» **Activity**:
Give back exactly the lines of the material below that start at the line containing "- **circle(rayon)**Tracer un" and end at the line containing "Exercice 1 : Taper", and no others.

» **Given records**:
'''
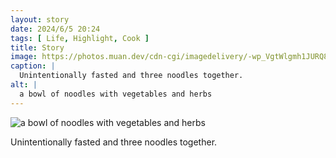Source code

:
 ```yaml
---
layout: story
date: 2024/6/5 20:24
tags: [ Life, Highlight, Cook ]
title: Story
image: https://photos.muan.dev/cdn-cgi/imagedelivery/-wp_VgtWlgmh1JURQ8t1mg/d0c7ca6e-d4e1-4f92-739e-863f309f1b00/public
caption: |
  Unintentionally fasted and three noodles together.
alt: |
  a bowl of noodles with vegetables and herbs
---
```


![a bowl of noodles with vegetables and herbs](https://photos.muan.dev/cdn-cgi/imagedelivery/-wp_VgtWlgmh1JURQ8t1mg/d0c7ca6e-d4e1-4f92-739e-863f309f1b00/public)

Unintentionally fasted and three noodles together.
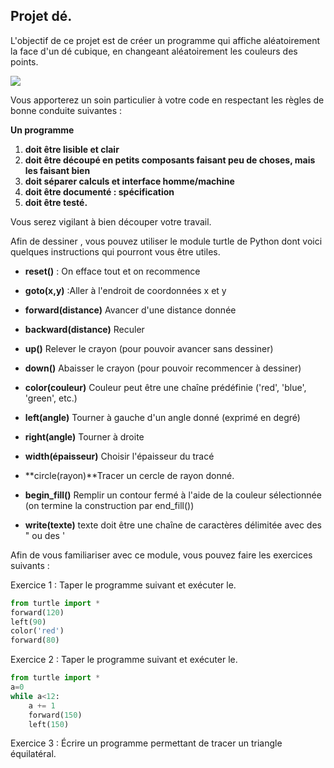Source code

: ## Projet dé. 



L'objectif de ce projet est de créer un programme qui affiche aléatoirement la face d'un dé cubique, en changeant aléatoirement les couleurs des points.

![](de_aleatoire/img/image_de.jpg)



Vous apporterez un soin particulier à votre code en respectant les règles de bonne conduite suivantes :

**Un programme**

1. **doit être lisible et clair**  
2. **doit être découpé en petits composants faisant peu de choses, mais les faisant bien**  
3. **doit séparer calculs et interface homme/machine**  
4. **doit être documenté : spécification**  
5. **doit être testé.**  

 Vous serez vigilant à bien découper votre travail. 



Afin de dessiner , vous pouvez utiliser le module turtle de Python dont voici quelques instructions qui pourront vous être utiles. 

- **reset()** : On efface tout et on recommence  
- **goto(x,y)** :Aller à l'endroit de coordonnées x et y
- **forward(distance)** Avancer d'une distance donnée  
- **backward(distance)** Reculer  
- **up()** Relever le crayon (pour pouvoir avancer sans dessiner)  
- **down()** Abaisser le crayon (pour pouvoir recommencer à dessiner)  
- **color(couleur)** Couleur peut être une chaîne prédéfinie ('red', 'blue', 'green', etc.)

- **left(angle)** Tourner à gauche d'un angle donné (exprimé en degré)  
- **right(angle)** Tourner à droite  
- **width(épaisseur)** Choisir l'épaisseur du tracé  
- **circle(rayon)**Tracer un cercle de rayon donné.
-  **begin_fill()** Remplir un contour fermé à l'aide de la couleur sélectionnée (on termine la construction par end_fill())  
-  **write(texte)** texte doit être une chaîne de caractères délimitée avec des " ou des '   



Afin de vous familiariser avec ce module, vous pouvez faire les exercices suivants :

 Exercice 1 : Taper le programme suivant et exécuter le.

```python
from turtle import *
forward(120)
left(90)
color('red')
forward(80)
```



Exercice 2 : Taper le programme suivant et exécuter le. 

```python
from turtle import *
a=0
while a<12:
	a += 1
	forward(150)
	left(150)

```


Exercice 3 : Écrire un programme permettant de tracer un triangle équilatéral. 

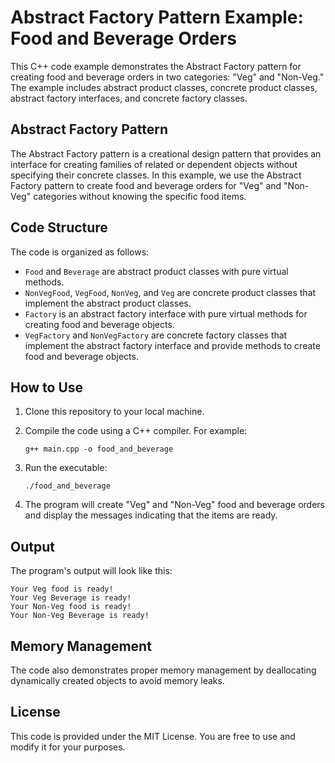
# Abstract Factory Pattern Example: Food and Beverage Orders

This C++ code example demonstrates the Abstract Factory pattern for creating food and beverage orders in two categories: "Veg" and "Non-Veg." The example includes abstract product classes, concrete product classes, abstract factory interfaces, and concrete factory classes.

## Abstract Factory Pattern

The Abstract Factory pattern is a creational design pattern that provides an interface for creating families of related or dependent objects without specifying their concrete classes. In this example, we use the Abstract Factory pattern to create food and beverage orders for "Veg" and "Non-Veg" categories without knowing the specific food items.

## Code Structure

The code is organized as follows:

- `Food` and `Beverage` are abstract product classes with pure virtual methods.
- `NonVegFood`, `VegFood`, `NonVeg`, and `Veg` are concrete product classes that implement the abstract product classes.
- `Factory` is an abstract factory interface with pure virtual methods for creating food and beverage objects.
- `VegFactory` and `NonVegFactory` are concrete factory classes that implement the abstract factory interface and provide methods to create food and beverage objects.

## How to Use

1. Clone this repository to your local machine.

2. Compile the code using a C++ compiler. For example:

   ```shell
   g++ main.cpp -o food_and_beverage
   ```

3. Run the executable:

   ```shell
   ./food_and_beverage
   ```

4. The program will create "Veg" and "Non-Veg" food and beverage orders and display the messages indicating that the items are ready.

## Output

The program's output will look like this:

```
Your Veg food is ready!
Your Veg Beverage is ready!
Your Non-Veg food is ready!
Your Non-Veg Beverage is ready!
```

## Memory Management

The code also demonstrates proper memory management by deallocating dynamically created objects to avoid memory leaks.

## License

This code is provided under the MIT License. You are free to use and modify it for your purposes.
'''
» **Answer to this exercise**:
- **circle(rayon)**Tracer un cercle de rayon donné.
-  **begin_fill()** Remplir un contour fermé à l'aide de la couleur sélectionnée (on termine la construction par end_fill())  
-  **write(texte)** texte doit être une chaîne de caractères délimitée avec des " ou des '   



Afin de vous familiariser avec ce module, vous pouvez faire les exercices suivants :

 Exercice 1 : Taper le programme suivant et exécuter le.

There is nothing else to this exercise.